Seit Jahren kocht die Diskussion um die Straßenausbaubeiträge überall im Land hoch. Auch in Schwerin ist es immer wieder zu Bürgerprotesten gekommen, weil Anlieger von sanierungsbedürftigen Straßen beim Ausbau zur

  • Veröffentlicht November 22, 2018
Archivfoto: Bürgerprotest vor der Staatskanzlei in Schwerin zur Abschaffung der Straßenausbaubeiträge Foto: Dario Rochow

Seit Jahren kocht die Diskussion um die Straßenausbaubeiträge überall im Land hoch. Auch in Schwerin ist es immer wieder zu Bürgerprotesten gekommen, weil Anlieger von sanierungsbedürftigen Straßen beim Ausbau zur Kasse gebeten werden sollten. Dabei hatten die Betroffenen meistens schon Verständnis dafür, dass sie einen Beitrag zur Sanierung ihrer Straße leisten sollten. Auf Unverständnis stieß vor allem die Höhe der Beiträge. Besonders bei der Diskussion um die Sanierung der Rogahner Straße wurde diese Thema immer wieder in die Öffentlichkeit getragen. Viele Jahre, so der Vorwurf der betroffenen Anwohner, hätte man die Straße verrotten lassen. Nun würde die Sanierung entsprechend teuer werden. Auch erschloss sich den Anwohnern nicht, warum sie sich mit hohen Beiträgen an den Kosten für die Sanierung beteiligen sollten, die Straße aber am Ende von allen Schwerinerinnen und Schwerinern genutzt wird. Der Ärger kochte aber nicht nur in Schwerin hoch. Überall im Land verloren die Straßenausbaubeiträge nach und nach an Akzeptanz. Nun hat sich die Regierungskoaliton aus SPD und CDU im Land auf eine Lösung geeinigt. Spätestens ab 1. Januar 2020 sollen die Beiträge landesweit wegfallen. Die Grunderwerbssteuer soll dann im Gegenzug um einen Prozentpunkt auf dann sechs Prozent angehoben werden. Damit entstehen dem Land Mehreinnahmen von rund 30 Millionen Euro. Diese Mittel sollen an die Kommunen weitergereicht werden.  Damit soll dann langfristig der finanziellen Bedarf für erforderliche Straßensanierungen gedeckt werden.

 

Die Allgemeinheit darf nicht zur Kasse gebeten werden

 

Für SPD-Fraktionschef Thomas Krüger ist die Kompromisslösung, die die SPD und die CDU gefunden haben, eine gute Lösung. „Der SPD-Landtagsfraktion war seit Beginn der Diskussion wichtig, dass keine Mieter und keine Mieterinnen in mit ihren Steuern die Straßensanierung für Immobilienbesitzer bezahlen müssen. Die Allgemeinheit darf nicht zur Kasse gebeten werden wenn nur Einzelne profitieren. „, so Krüger. 

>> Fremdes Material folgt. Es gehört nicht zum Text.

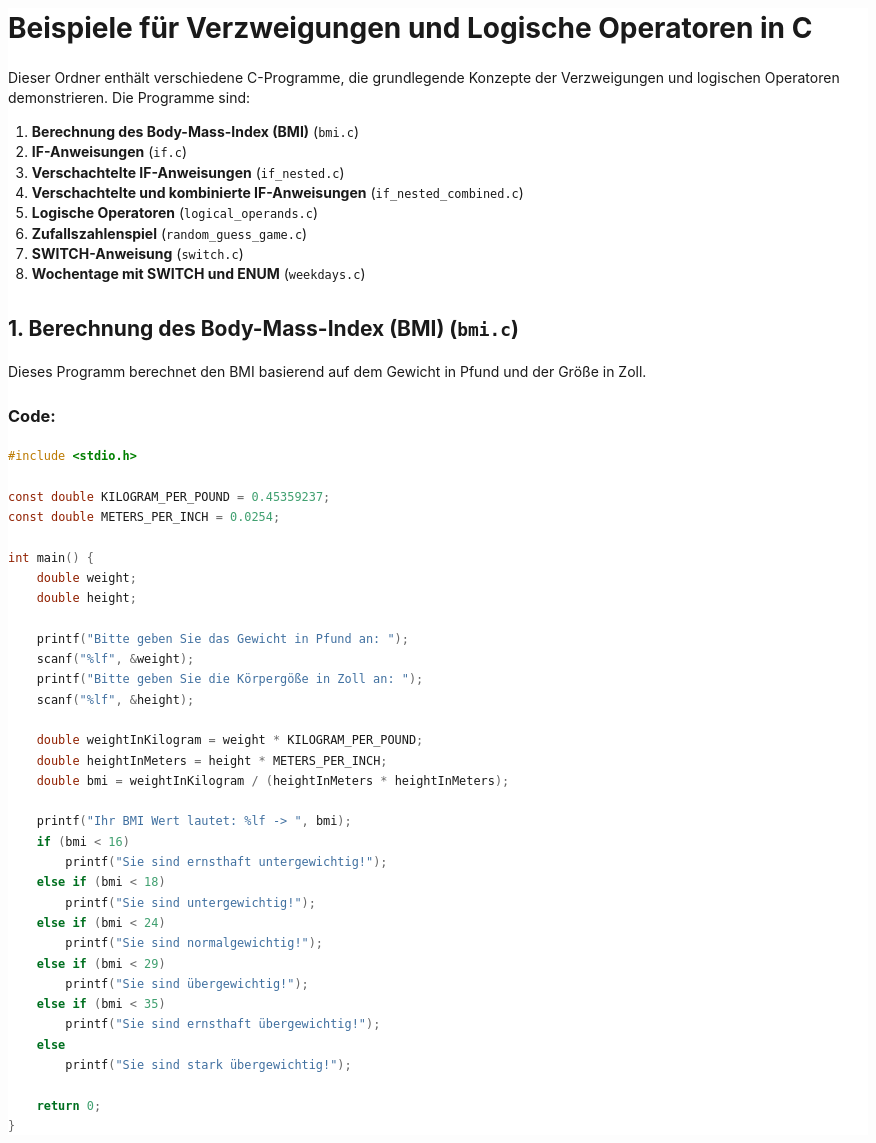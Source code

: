 # Beispiele für Verzweigungen und Logische Operatoren in C

Dieser Ordner enthält verschiedene C-Programme, die grundlegende Konzepte der Verzweigungen und logischen Operatoren demonstrieren. Die Programme sind:

1. **Berechnung des Body-Mass-Index (BMI)** (`bmi.c`)
2. **IF-Anweisungen** (`if.c`)
3. **Verschachtelte IF-Anweisungen** (`if_nested.c`)
4. **Verschachtelte und kombinierte IF-Anweisungen** (`if_nested_combined.c`)
5. **Logische Operatoren** (`logical_operands.c`)
6. **Zufallszahlenspiel** (`random_guess_game.c`)
7. **SWITCH-Anweisung** (`switch.c`)
8. **Wochentage mit SWITCH und ENUM** (`weekdays.c`)

## 1. Berechnung des Body-Mass-Index (BMI) (`bmi.c`)

Dieses Programm berechnet den BMI basierend auf dem Gewicht in Pfund und der Größe in Zoll.

### Code:
```c
#include <stdio.h>

const double KILOGRAM_PER_POUND = 0.45359237;
const double METERS_PER_INCH = 0.0254;

int main() {
    double weight;
    double height;

    printf("Bitte geben Sie das Gewicht in Pfund an: ");
    scanf("%lf", &weight);
    printf("Bitte geben Sie die Körpergöße in Zoll an: ");
    scanf("%lf", &height);

    double weightInKilogram = weight * KILOGRAM_PER_POUND;
    double heightInMeters = height * METERS_PER_INCH;
    double bmi = weightInKilogram / (heightInMeters * heightInMeters);

    printf("Ihr BMI Wert lautet: %lf -> ", bmi);
    if (bmi < 16)
        printf("Sie sind ernsthaft untergewichtig!");
    else if (bmi < 18)
        printf("Sie sind untergewichtig!");
    else if (bmi < 24)
        printf("Sie sind normalgewichtig!");
    else if (bmi < 29)
        printf("Sie sind übergewichtig!");
    else if (bmi < 35)
        printf("Sie sind ernsthaft übergewichtig!");
    else
        printf("Sie sind stark übergewichtig!");

    return 0;
}
```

Grundstückserwerber würden langfristig von der neuen Regelung profitieren, weil alle anfallenden Kosten von vornherein offen und transparent seien. „Spätere Überraschungen oder unbillige Härten wird es nicht mehr geben. Gleichzeitig werden kleine und mittlere Einkommen nicht über Steuern zur Aufwertung privaten Immobilienbesitzes herangezogen. Es gilt auch weiterhin: Eigentum verpflichtet.“, so der SPD-Fraktionschef weiter.

 

Direkte Demokratie im Land funktioniert 

 

Die jetzige Einigung in den Regierungsfraktionen ist für CDU-Fraktionschef Vincent Kokert ein Belegt dafür, dass „direkte Demokratie im Land“ funktioniert. „Meine Fraktion hat an ihrer Linie festgehhalten, die Diskussion um die Straßenausbaubeiträge ehrlich und ergebnisoffen zu führen. Am Ende überwogen gute Argumente, die Beiträge abzuschaffen, statt mit willkürlichen Härtefallklauseln am Kommunalabgabengesetz herumzubasteln. Zugleich muss klar sein: Gratis gibt es Straßen nicht. Deswegen werden wir die Grunderwerbssteuer moderat erhöhen, um die Kosten für den Straßenausbau aufzufangen.“, betomnt Kokert.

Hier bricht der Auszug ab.